== Required work ==
Only the lines below starting at the one that contains "im Design-Editor geöffnet." and ending at the one that contains "Bietet drei Optionen." are to be reproduced, exactly and with both ends kept.
Start of Provided entries
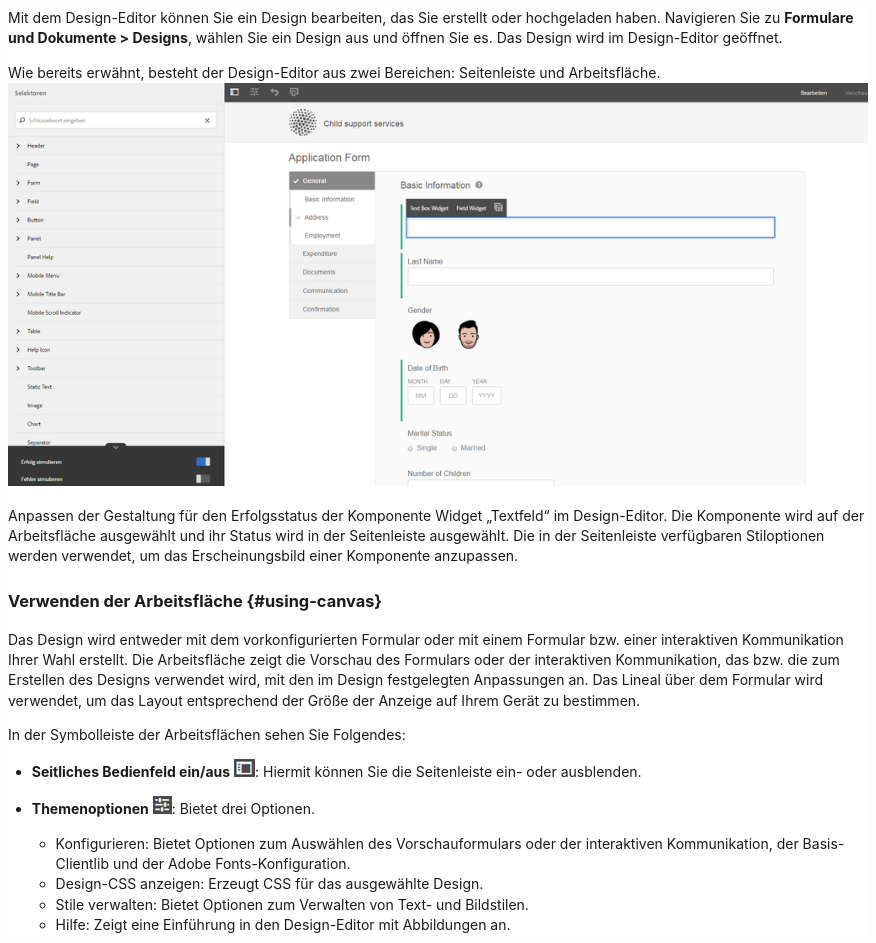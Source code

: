 Mit dem Design-Editor können Sie ein Design bearbeiten, das Sie erstellt oder hochgeladen haben. Navigieren Sie zu **Formulare und Dokumente > Designs**, wählen Sie ein Design aus und öffnen Sie es. Das Design wird im Design-Editor geöffnet.

Wie bereits erwähnt, besteht der Design-Editor aus zwei Bereichen: Seitenleiste und Arbeitsfläche.
![theme-editor](assets/theme-editor.png)

Anpassen der Gestaltung für den Erfolgsstatus der Komponente Widget „Textfeld“ im Design-Editor. Die Komponente wird auf der Arbeitsfläche ausgewählt und ihr Status wird in der Seitenleiste ausgewählt. Die in der Seitenleiste verfügbaren Stiloptionen werden verwendet, um das Erscheinungsbild einer Komponente anzupassen.

### Verwenden der Arbeitsfläche {#using-canvas}

Das Design wird entweder mit dem vorkonfigurierten Formular oder mit einem Formular bzw. einer interaktiven Kommunikation Ihrer Wahl erstellt. Die Arbeitsfläche zeigt die Vorschau des Formulars oder der interaktiven Kommunikation, das bzw. die zum Erstellen des Designs verwendet wird, mit den im Design festgelegten Anpassungen an. Das Lineal über dem Formular wird verwendet, um das Layout entsprechend der Größe der Anzeige auf Ihrem Gerät zu bestimmen.

In der Symbolleiste der Arbeitsflächen sehen Sie Folgendes:

* **Seitliches Bedienfeld ein/aus** ![Seitenleiste ein/aus](assets/toggle-side-panel.png): Hiermit können Sie die Seitenleiste ein- oder ausblenden.
* **Themenoptionen** ![Themenoptionen](assets/theme-options.png): Bietet drei Optionen.

   * Konfigurieren: Bietet Optionen zum Auswählen des Vorschauformulars oder der interaktiven Kommunikation, der Basis-Clientlib und der Adobe Fonts-Konfiguration.
   * Design-CSS anzeigen: Erzeugt CSS für das ausgewählte Design.
   * Stile verwalten: Bietet Optionen zum Verwalten von Text- und Bildstilen.
   * Hilfe: Zeigt eine Einführung in den Design-Editor mit Abbildungen an.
End of Provided entries
== Answer area ==
: Mit dem Design-Editor können Sie ein Design bearbeiten, das Sie erstellt oder hochgeladen haben. Navigieren Sie zu **Formulare und Dokumente > Designs**, wählen Sie ein Design aus und öffnen Sie es. Das Design wird im Design-Editor geöffnet.

Wie bereits erwähnt, besteht der Design-Editor aus zwei Bereichen: Seitenleiste und Arbeitsfläche.
![theme-editor](assets/theme-editor.png)

Anpassen der Gestaltung für den Erfolgsstatus der Komponente Widget „Textfeld“ im Design-Editor. Die Komponente wird auf der Arbeitsfläche ausgewählt und ihr Status wird in der Seitenleiste ausgewählt. Die in der Seitenleiste verfügbaren Stiloptionen werden verwendet, um das Erscheinungsbild einer Komponente anzupassen.

### Verwenden der Arbeitsfläche {#using-canvas}

Das Design wird entweder mit dem vorkonfigurierten Formular oder mit einem Formular bzw. einer interaktiven Kommunikation Ihrer Wahl erstellt. Die Arbeitsfläche zeigt die Vorschau des Formulars oder der interaktiven Kommunikation, das bzw. die zum Erstellen des Designs verwendet wird, mit den im Design festgelegten Anpassungen an. Das Lineal über dem Formular wird verwendet, um das Layout entsprechend der Größe der Anzeige auf Ihrem Gerät zu bestimmen.

In der Symbolleiste der Arbeitsflächen sehen Sie Folgendes:

* **Seitliches Bedienfeld ein/aus** ![Seitenleiste ein/aus](assets/toggle-side-panel.png): Hiermit können Sie die Seitenleiste ein- oder ausblenden.
* **Themenoptionen** ![Themenoptionen](assets/theme-options.png): Bietet drei Optionen.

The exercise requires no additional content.